_Your instructions_.
Output every entry exactly as written.

_Data supplied_.
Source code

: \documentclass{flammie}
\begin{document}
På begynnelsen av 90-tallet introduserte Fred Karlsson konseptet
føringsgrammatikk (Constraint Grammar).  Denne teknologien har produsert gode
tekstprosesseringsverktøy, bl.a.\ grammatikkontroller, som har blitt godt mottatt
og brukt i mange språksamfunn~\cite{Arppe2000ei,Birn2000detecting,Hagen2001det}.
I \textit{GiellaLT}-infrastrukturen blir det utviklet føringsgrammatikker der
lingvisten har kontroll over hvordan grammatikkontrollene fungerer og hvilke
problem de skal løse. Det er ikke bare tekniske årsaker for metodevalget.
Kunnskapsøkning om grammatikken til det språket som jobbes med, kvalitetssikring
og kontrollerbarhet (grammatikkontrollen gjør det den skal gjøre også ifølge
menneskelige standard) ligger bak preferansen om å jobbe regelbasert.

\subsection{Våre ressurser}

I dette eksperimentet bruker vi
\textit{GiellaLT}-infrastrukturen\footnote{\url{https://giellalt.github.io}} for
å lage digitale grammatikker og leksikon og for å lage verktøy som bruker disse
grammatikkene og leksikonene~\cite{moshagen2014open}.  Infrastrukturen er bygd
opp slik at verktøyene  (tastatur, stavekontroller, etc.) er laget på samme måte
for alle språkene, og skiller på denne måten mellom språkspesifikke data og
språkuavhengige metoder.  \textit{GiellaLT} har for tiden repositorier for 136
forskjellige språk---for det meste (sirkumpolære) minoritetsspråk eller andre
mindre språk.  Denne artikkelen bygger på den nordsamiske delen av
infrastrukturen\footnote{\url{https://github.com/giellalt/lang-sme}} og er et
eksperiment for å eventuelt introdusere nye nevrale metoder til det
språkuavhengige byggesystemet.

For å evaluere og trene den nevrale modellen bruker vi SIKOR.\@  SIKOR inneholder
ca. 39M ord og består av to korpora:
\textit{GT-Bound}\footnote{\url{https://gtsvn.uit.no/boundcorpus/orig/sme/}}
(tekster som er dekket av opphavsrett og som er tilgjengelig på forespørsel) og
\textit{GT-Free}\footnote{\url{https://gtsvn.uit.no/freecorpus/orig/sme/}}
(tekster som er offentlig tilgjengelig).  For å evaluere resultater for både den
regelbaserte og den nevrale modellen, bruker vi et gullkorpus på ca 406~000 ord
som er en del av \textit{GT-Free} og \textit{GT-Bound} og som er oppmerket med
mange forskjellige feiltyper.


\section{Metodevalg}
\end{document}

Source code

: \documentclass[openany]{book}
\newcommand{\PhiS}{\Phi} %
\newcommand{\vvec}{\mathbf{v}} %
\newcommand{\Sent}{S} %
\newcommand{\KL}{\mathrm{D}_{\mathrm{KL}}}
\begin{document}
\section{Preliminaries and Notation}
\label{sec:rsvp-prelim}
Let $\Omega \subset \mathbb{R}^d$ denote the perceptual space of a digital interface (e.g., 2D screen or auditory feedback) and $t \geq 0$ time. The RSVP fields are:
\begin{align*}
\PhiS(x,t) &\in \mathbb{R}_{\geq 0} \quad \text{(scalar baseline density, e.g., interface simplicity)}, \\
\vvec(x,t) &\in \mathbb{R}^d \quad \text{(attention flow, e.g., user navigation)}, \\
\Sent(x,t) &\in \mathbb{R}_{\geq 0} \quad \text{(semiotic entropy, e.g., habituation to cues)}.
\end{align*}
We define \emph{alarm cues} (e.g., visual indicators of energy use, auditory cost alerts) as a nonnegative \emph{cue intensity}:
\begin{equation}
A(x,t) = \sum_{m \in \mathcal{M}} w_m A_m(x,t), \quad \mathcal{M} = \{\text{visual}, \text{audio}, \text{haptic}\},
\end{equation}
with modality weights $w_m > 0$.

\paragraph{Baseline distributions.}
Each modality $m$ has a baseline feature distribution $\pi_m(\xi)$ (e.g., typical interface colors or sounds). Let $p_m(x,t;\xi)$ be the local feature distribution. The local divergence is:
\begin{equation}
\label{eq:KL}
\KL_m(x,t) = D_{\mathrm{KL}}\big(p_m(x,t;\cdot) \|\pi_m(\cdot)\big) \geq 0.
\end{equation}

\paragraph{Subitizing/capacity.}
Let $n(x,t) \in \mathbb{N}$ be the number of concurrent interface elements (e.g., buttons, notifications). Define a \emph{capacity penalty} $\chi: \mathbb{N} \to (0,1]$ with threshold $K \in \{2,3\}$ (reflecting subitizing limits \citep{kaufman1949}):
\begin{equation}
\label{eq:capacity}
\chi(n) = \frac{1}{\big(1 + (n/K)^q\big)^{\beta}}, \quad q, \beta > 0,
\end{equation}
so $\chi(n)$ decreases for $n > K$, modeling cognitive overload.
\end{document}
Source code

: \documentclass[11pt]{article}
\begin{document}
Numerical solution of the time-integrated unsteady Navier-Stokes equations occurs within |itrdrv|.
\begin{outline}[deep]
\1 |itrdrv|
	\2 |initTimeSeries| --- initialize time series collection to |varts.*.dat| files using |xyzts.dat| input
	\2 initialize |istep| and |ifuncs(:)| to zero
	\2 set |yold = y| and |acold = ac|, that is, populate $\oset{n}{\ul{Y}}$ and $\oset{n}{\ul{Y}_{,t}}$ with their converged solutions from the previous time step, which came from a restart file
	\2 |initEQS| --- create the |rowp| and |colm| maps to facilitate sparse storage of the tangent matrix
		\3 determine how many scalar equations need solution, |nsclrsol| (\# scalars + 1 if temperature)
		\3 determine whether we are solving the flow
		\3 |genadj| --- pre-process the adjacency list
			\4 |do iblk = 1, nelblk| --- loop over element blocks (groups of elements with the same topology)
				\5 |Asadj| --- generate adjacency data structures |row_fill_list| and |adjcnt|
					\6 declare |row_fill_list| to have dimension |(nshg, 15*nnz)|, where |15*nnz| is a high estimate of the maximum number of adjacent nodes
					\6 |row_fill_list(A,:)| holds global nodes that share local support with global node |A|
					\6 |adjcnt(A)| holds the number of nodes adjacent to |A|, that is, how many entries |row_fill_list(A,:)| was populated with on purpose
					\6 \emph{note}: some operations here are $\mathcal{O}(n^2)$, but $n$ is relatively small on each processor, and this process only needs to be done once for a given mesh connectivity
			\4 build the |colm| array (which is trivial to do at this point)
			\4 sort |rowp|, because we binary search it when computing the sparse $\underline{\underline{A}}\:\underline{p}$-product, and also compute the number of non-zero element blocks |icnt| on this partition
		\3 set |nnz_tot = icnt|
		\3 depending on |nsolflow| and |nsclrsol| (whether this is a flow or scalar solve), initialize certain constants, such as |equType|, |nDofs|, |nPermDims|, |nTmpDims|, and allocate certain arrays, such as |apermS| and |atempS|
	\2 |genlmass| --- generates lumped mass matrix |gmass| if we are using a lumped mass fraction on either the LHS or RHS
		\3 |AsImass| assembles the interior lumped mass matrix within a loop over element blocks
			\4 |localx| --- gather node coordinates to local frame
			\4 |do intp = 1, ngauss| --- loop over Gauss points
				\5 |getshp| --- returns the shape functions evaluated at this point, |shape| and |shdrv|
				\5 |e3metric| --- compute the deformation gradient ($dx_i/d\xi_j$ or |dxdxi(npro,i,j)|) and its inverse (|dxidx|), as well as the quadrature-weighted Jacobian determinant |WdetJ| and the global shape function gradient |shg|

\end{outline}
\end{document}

_Task answer_.
Source code

: \documentclass{flammie}
\begin{document}
På begynnelsen av 90-tallet introduserte Fred Karlsson konseptet
føringsgrammatikk (Constraint Grammar).  Denne teknologien har produsert gode
tekstprosesseringsverktøy, bl.a.\ grammatikkontroller, som har blitt godt mottatt
og brukt i mange språksamfunn~\cite{Arppe2000ei,Birn2000detecting,Hagen2001det}.
I \textit{GiellaLT}-infrastrukturen blir det utviklet føringsgrammatikker der
lingvisten har kontroll over hvordan grammatikkontrollene fungerer og hvilke
problem de skal løse. Det er ikke bare tekniske årsaker for metodevalget.
Kunnskapsøkning om grammatikken til det språket som jobbes med, kvalitetssikring
og kontrollerbarhet (grammatikkontrollen gjør det den skal gjøre også ifølge
menneskelige standard) ligger bak preferansen om å jobbe regelbasert.

\subsection{Våre ressurser}

I dette eksperimentet bruker vi
\textit{GiellaLT}-infrastrukturen\footnote{\url{https://giellalt.github.io}} for
å lage digitale grammatikker og leksikon og for å lage verktøy som bruker disse
grammatikkene og leksikonene~\cite{moshagen2014open}.  Infrastrukturen er bygd
opp slik at verktøyene  (tastatur, stavekontroller, etc.) er laget på samme måte
for alle språkene, og skiller på denne måten mellom språkspesifikke data og
språkuavhengige metoder.  \textit{GiellaLT} har for tiden repositorier for 136
forskjellige språk---for det meste (sirkumpolære) minoritetsspråk eller andre
mindre språk.  Denne artikkelen bygger på den nordsamiske delen av
infrastrukturen\footnote{\url{https://github.com/giellalt/lang-sme}} og er et
eksperiment for å eventuelt introdusere nye nevrale metoder til det
språkuavhengige byggesystemet.

For å evaluere og trene den nevrale modellen bruker vi SIKOR.\@  SIKOR inneholder
ca. 39M ord og består av to korpora:
\textit{GT-Bound}\footnote{\url{https://gtsvn.uit.no/boundcorpus/orig/sme/}}
(tekster som er dekket av opphavsrett og som er tilgjengelig på forespørsel) og
\textit{GT-Free}\footnote{\url{https://gtsvn.uit.no/freecorpus/orig/sme/}}
(tekster som er offentlig tilgjengelig).  For å evaluere resultater for både den
regelbaserte og den nevrale modellen, bruker vi et gullkorpus på ca 406~000 ord
som er en del av \textit{GT-Free} og \textit{GT-Bound} og som er oppmerket med
mange forskjellige feiltyper.


\section{Metodevalg}
\end{document}

Source code

: \documentclass[openany]{book}
\newcommand{\PhiS}{\Phi} %
\newcommand{\vvec}{\mathbf{v}} %
\newcommand{\Sent}{S} %
\newcommand{\KL}{\mathrm{D}_{\mathrm{KL}}}
\begin{document}
\section{Preliminaries and Notation}
\label{sec:rsvp-prelim}
Let $\Omega \subset \mathbb{R}^d$ denote the perceptual space of a digital interface (e.g., 2D screen or auditory feedback) and $t \geq 0$ time. The RSVP fields are:
\begin{align*}
\PhiS(x,t) &\in \mathbb{R}_{\geq 0} \quad \text{(scalar baseline density, e.g., interface simplicity)}, \\
\vvec(x,t) &\in \mathbb{R}^d \quad \text{(attention flow, e.g., user navigation)}, \\
\Sent(x,t) &\in \mathbb{R}_{\geq 0} \quad \text{(semiotic entropy, e.g., habituation to cues)}.
\end{align*}
We define \emph{alarm cues} (e.g., visual indicators of energy use, auditory cost alerts) as a nonnegative \emph{cue intensity}:
\begin{equation}
A(x,t) = \sum_{m \in \mathcal{M}} w_m A_m(x,t), \quad \mathcal{M} = \{\text{visual}, \text{audio}, \text{haptic}\},
\end{equation}
with modality weights $w_m > 0$.

\paragraph{Baseline distributions.}
Each modality $m$ has a baseline feature distribution $\pi_m(\xi)$ (e.g., typical interface colors or sounds). Let $p_m(x,t;\xi)$ be the local feature distribution. The local divergence is:
\begin{equation}
\label{eq:KL}
\KL_m(x,t) = D_{\mathrm{KL}}\big(p_m(x,t;\cdot) \|\pi_m(\cdot)\big) \geq 0.
\end{equation}

\paragraph{Subitizing/capacity.}
Let $n(x,t) \in \mathbb{N}$ be the number of concurrent interface elements (e.g., buttons, notifications). Define a \emph{capacity penalty} $\chi: \mathbb{N} \to (0,1]$ with threshold $K \in \{2,3\}$ (reflecting subitizing limits \citep{kaufman1949}):
\begin{equation}
\label{eq:capacity}
\chi(n) = \frac{1}{\big(1 + (n/K)^q\big)^{\beta}}, \quad q, \beta > 0,
\end{equation}
so $\chi(n)$ decreases for $n > K$, modeling cognitive overload.
\end{document}
Source code

: \documentclass[11pt]{article}
\begin{document}
Numerical solution of the time-integrated unsteady Navier-Stokes equations occurs within |itrdrv|.
\begin{outline}[deep]
\1 |itrdrv|
	\2 |initTimeSeries| --- initialize time series collection to |varts.*.dat| files using |xyzts.dat| input
	\2 initialize |istep| and |ifuncs(:)| to zero
	\2 set |yold = y| and |acold = ac|, that is, populate $\oset{n}{\ul{Y}}$ and $\oset{n}{\ul{Y}_{,t}}$ with their converged solutions from the previous time step, which came from a restart file
	\2 |initEQS| --- create the |rowp| and |colm| maps to facilitate sparse storage of the tangent matrix
		\3 determine how many scalar equations need solution, |nsclrsol| (\# scalars + 1 if temperature)
		\3 determine whether we are solving the flow
		\3 |genadj| --- pre-process the adjacency list
			\4 |do iblk = 1, nelblk| --- loop over element blocks (groups of elements with the same topology)
				\5 |Asadj| --- generate adjacency data structures |row_fill_list| and |adjcnt|
					\6 declare |row_fill_list| to have dimension |(nshg, 15*nnz)|, where |15*nnz| is a high estimate of the maximum number of adjacent nodes
					\6 |row_fill_list(A,:)| holds global nodes that share local support with global node |A|
					\6 |adjcnt(A)| holds the number of nodes adjacent to |A|, that is, how many entries |row_fill_list(A,:)| was populated with on purpose
					\6 \emph{note}: some operations here are $\mathcal{O}(n^2)$, but $n$ is relatively small on each processor, and this process only needs to be done once for a given mesh connectivity
			\4 build the |colm| array (which is trivial to do at this point)
			\4 sort |rowp|, because we binary search it when computing the sparse $\underline{\underline{A}}\:\underline{p}$-product, and also compute the number of non-zero element blocks |icnt| on this partition
		\3 set |nnz_tot = icnt|
		\3 depending on |nsolflow| and |nsclrsol| (whether this is a flow or scalar solve), initialize certain constants, such as |equType|, |nDofs|, |nPermDims|, |nTmpDims|, and allocate certain arrays, such as |apermS| and |atempS|
	\2 |genlmass| --- generates lumped mass matrix |gmass| if we are using a lumped mass fraction on either the LHS or RHS
		\3 |AsImass| assembles the interior lumped mass matrix within a loop over element blocks
			\4 |localx| --- gather node coordinates to local frame
			\4 |do intp = 1, ngauss| --- loop over Gauss points
				\5 |getshp| --- returns the shape functions evaluated at this point, |shape| and |shdrv|
				\5 |e3metric| --- compute the deformation gradient ($dx_i/d\xi_j$ or |dxdxi(npro,i,j)|) and its inverse (|dxidx|), as well as the quadrature-weighted Jacobian determinant |WdetJ| and the global shape function gradient |shg|

\end{outline}
\end{document}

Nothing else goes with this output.